If you’re paying a lot more than $12 or $15 per trade in commissions, consider finding a less expensive brokerage. Learn more at www.broker.fool.com and www.sec.gov/answers/openaccount.htm.
Q: What are REITs? — G.V., Watertown, N.Y.
A: Real Estate Investment Trusts (REITs) let you invest in real estate without actually buying any property. They’re organizations that combine the capital of many investors to acquire or finance all kinds of real estate, such as offices, hotels or apartments. A REIT is a little like a mutual fund, as its portfolio is professionally managed and diversified, holding many properties, generally income-producing ones. Many REITs trade publicly on major stock exchanges.

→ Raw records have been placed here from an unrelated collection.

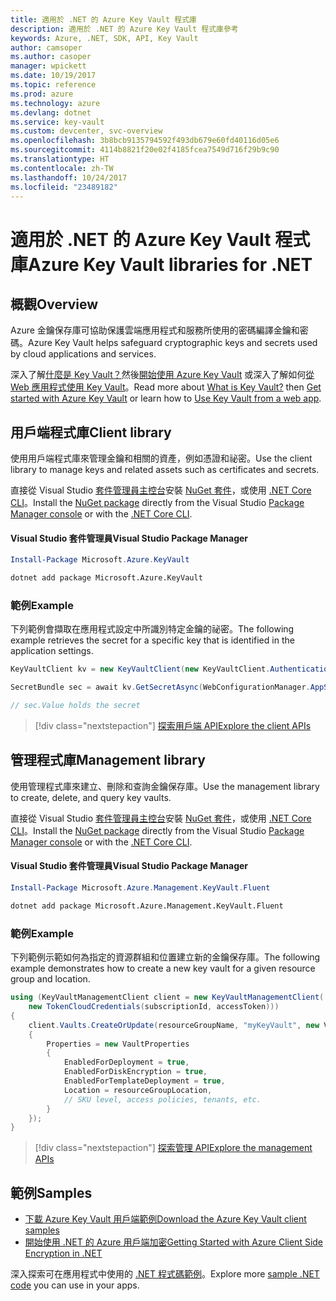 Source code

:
 ```yaml
---
title: 適用於 .NET 的 Azure Key Vault 程式庫
description: 適用於 .NET 的 Azure Key Vault 程式庫參考
keywords: Azure, .NET, SDK, API, Key Vault
author: camsoper
ms.author: casoper
manager: wpickett
ms.date: 10/19/2017
ms.topic: reference
ms.prod: azure
ms.technology: azure
ms.devlang: dotnet
ms.service: key-vault
ms.custom: devcenter, svc-overview
ms.openlocfilehash: 3b8bcb9135794592f493db679e60fd40116d05e6
ms.sourcegitcommit: 4114b8821f20e02f4185fcea7549d716f29b9c90
ms.translationtype: HT
ms.contentlocale: zh-TW
ms.lasthandoff: 10/24/2017
ms.locfileid: "23489182"
---
```

# <a name="azure-key-vault-libraries-for-net"></a><span data-ttu-id="b888f-104">適用於 .NET 的 Azure Key Vault 程式庫</span><span class="sxs-lookup"><span data-stu-id="b888f-104">Azure Key Vault libraries for .NET</span></span>

## <a name="overview"></a><span data-ttu-id="b888f-105">概觀</span><span class="sxs-lookup"><span data-stu-id="b888f-105">Overview</span></span>

<span data-ttu-id="b888f-106">Azure 金鑰保存庫可協助保護雲端應用程式和服務所使用的密碼編譯金鑰和密碼。</span><span class="sxs-lookup"><span data-stu-id="b888f-106">Azure Key Vault helps safeguard cryptographic keys and secrets used by cloud applications and services.</span></span>

<span data-ttu-id="b888f-107">深入了解[什麼是 Key Vault？](/azure/key-vault/key-vault-whatis)然後[開始使用 Azure Key Vault](/azure/key-vault/key-vault-get-started) 或深入了解如何[從 Web 應用程式使用 Key Vault](/azure/key-vault/key-vault-use-from-web-application)。</span><span class="sxs-lookup"><span data-stu-id="b888f-107">Read more about [What is Key Vault?](/azure/key-vault/key-vault-whatis) then [Get started with Azure Key Vault](/azure/key-vault/key-vault-get-started) or learn how to [Use Key Vault from a web app](/azure/key-vault/key-vault-use-from-web-application).</span></span>

## <a name="client-library"></a><span data-ttu-id="b888f-108">用戶端程式庫</span><span class="sxs-lookup"><span data-stu-id="b888f-108">Client library</span></span>

<span data-ttu-id="b888f-109">使用用戶端程式庫來管理金鑰和相關的資產，例如憑證和祕密。</span><span class="sxs-lookup"><span data-stu-id="b888f-109">Use the client library to manage keys and related assets such as certificates and secrets.</span></span>

<span data-ttu-id="b888f-110">直接從 Visual Studio [套件管理員主控台][PackageManager]安裝 [NuGet 套件](https://www.nuget.org/packages/Microsoft.Azure.KeyVault)，或使用 [.NET Core CLI][DotNetCLI]。</span><span class="sxs-lookup"><span data-stu-id="b888f-110">Install the [NuGet package](https://www.nuget.org/packages/Microsoft.Azure.KeyVault) directly from the Visual Studio [Package Manager console][PackageManager] or with the [.NET Core CLI][DotNetCLI].</span></span>

#### <a name="visual-studio-package-manager"></a><span data-ttu-id="b888f-111">Visual Studio 套件管理員</span><span class="sxs-lookup"><span data-stu-id="b888f-111">Visual Studio Package Manager</span></span>

```powershell
Install-Package Microsoft.Azure.KeyVault
```

```bash
dotnet add package Microsoft.Azure.KeyVault
```

### <a name="example"></a><span data-ttu-id="b888f-112">範例</span><span class="sxs-lookup"><span data-stu-id="b888f-112">Example</span></span>

<span data-ttu-id="b888f-113">下列範例會擷取在應用程式設定中所識別特定金鑰的祕密。</span><span class="sxs-lookup"><span data-stu-id="b888f-113">The following example retrieves the secret for a specific key that is identified in the application settings.</span></span>

```csharp
KeyVaultClient kv = new KeyVaultClient(new KeyVaultClient.AuthenticationCallback(securityToken));

SecretBundle sec = await kv.GetSecretAsync(WebConfigurationManager.AppSettings["SecretUri"]);

// sec.Value holds the secret
```

> [!div class="nextstepaction"]
> [<span data-ttu-id="b888f-114">探索用戶端 API</span><span class="sxs-lookup"><span data-stu-id="b888f-114">Explore the client APIs</span></span>](/dotnet/api/overview/azure/keyvault/client)

## <a name="management-library"></a><span data-ttu-id="b888f-115">管理程式庫</span><span class="sxs-lookup"><span data-stu-id="b888f-115">Management library</span></span>

<span data-ttu-id="b888f-116">使用管理程式庫來建立、刪除和查詢金鑰保存庫。</span><span class="sxs-lookup"><span data-stu-id="b888f-116">Use the management library to create, delete, and query key vaults.</span></span>

<span data-ttu-id="b888f-117">直接從 Visual Studio [套件管理員主控台][PackageManager]安裝 [NuGet 套件](https://www.nuget.org/packages/Microsoft.Azure.Management.KeyVault.Fluent)，或使用 [.NET Core CLI][DotNetCLI]。</span><span class="sxs-lookup"><span data-stu-id="b888f-117">Install the [NuGet package](https://www.nuget.org/packages/Microsoft.Azure.Management.KeyVault.Fluent) directly from the Visual Studio [Package Manager console][PackageManager] or with the [.NET Core CLI][DotNetCLI].</span></span>

#### <a name="visual-studio-package-manager"></a><span data-ttu-id="b888f-118">Visual Studio 套件管理員</span><span class="sxs-lookup"><span data-stu-id="b888f-118">Visual Studio Package Manager</span></span>

```powershell
Install-Package Microsoft.Azure.Management.KeyVault.Fluent
```

```bash
dotnet add package Microsoft.Azure.Management.KeyVault.Fluent
```

### <a name="example"></a><span data-ttu-id="b888f-119">範例</span><span class="sxs-lookup"><span data-stu-id="b888f-119">Example</span></span>

<span data-ttu-id="b888f-120">下列範例示範如何為指定的資源群組和位置建立新的金鑰保存庫。</span><span class="sxs-lookup"><span data-stu-id="b888f-120">The following example demonstrates how to create a new key vault for a given resource group and location.</span></span>

```csharp
using (KeyVaultManagementClient client = new KeyVaultManagementClient(
    new TokenCloudCredentials(subscriptionId, accessToken)))
{
    client.Vaults.CreateOrUpdate(resourceGroupName, "myKeyVault", new VaultCreateOrUpdateParameters
    {
        Properties = new VaultProperties
        {
            EnabledForDeployment = true,
            EnabledForDiskEncryption = true,
            EnabledForTemplateDeployment = true,
            Location = resourceGroupLocation,
            // SKU level, access policies, tenants, etc.
        }
    });
}
```

> [!div class="nextstepaction"]
> [<span data-ttu-id="b888f-121">探索管理 API</span><span class="sxs-lookup"><span data-stu-id="b888f-121">Explore the management APIs</span></span>](/dotnet/api/overview/azure/keyvault/management)

## <a name="samples"></a><span data-ttu-id="b888f-122">範例</span><span class="sxs-lookup"><span data-stu-id="b888f-122">Samples</span></span>

* [<span data-ttu-id="b888f-123">下載 Azure Key Vault 用戶端範例</span><span class="sxs-lookup"><span data-stu-id="b888f-123">Download the Azure Key Vault client samples</span></span>](https://www.microsoft.com/download/details.aspx?id=45343)
* [<span data-ttu-id="b888f-124">開始使用 .NET 的 Azure 用戶端加密</span><span class="sxs-lookup"><span data-stu-id="b888f-124">Getting Started with Azure Client Side Encryption in .NET</span></span>](https://azure.microsoft.com/resources/samples/storage-dotnet-client-side-encryption/)


<span data-ttu-id="b888f-125">深入探索可在應用程式中使用的 [.NET 程式碼範例](https://azure.microsoft.com/resources/samples/?platform=dotnet)。</span><span class="sxs-lookup"><span data-stu-id="b888f-125">Explore more [sample .NET code](https://azure.microsoft.com/resources/samples/?platform=dotnet) you can use in your apps.</span></span>

[PackageManager]: https://docs.microsoft.com/nuget/tools/package-manager-console
[DotNetCLI]: https://docs.microsoft.com/dotnet/core/tools/dotnet-add-package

REITs have some other twists, too. For starters, corporations or trusts that qualify as REITs generally don’t pay corporate income tax and are often exempt from state income tax, as well. They’re required to invest most of their assets in real estate and pay out at least 90 percent of their taxable income as dividends. In good years, REIT dividends can run quite high, sometimes topping 10 percent. Learn more at www.nareit.com.
My dumbest investment
Many years ago, I was given some shares of Lucent, at the time a darling stock of Wall Street. A few years later, Lucent dropped about 10 percent. When stocks go on sale, one should buy … correct? So I bought 100 shares. Time went on and Lucent went down some more. “Maybe I’d better do some learnin’ before I buy some more.” That’s when I became a real Fool and read some Foolish books. I then bought some more stock — different company, different attitude, better investment. I still have Lucent, and it’s carrying a 92 percent-plus loss. I keep it in my portfolio along with some 200 percent gainers and all the others. It serves as a good reminder to make sure I know what I’m doing. — Rich Hartley, Laura, Ill.
The Fool Responds: When stocks go “on sale,” you shouldn’t always buy — hey may be on their way to being discontinued. You were smart to decide to read up on investing. Knowing more won’t guarantee great results, but your odds of doing well should improve. You can learn a lot online for free, at Web sites such as www.better-investing.org.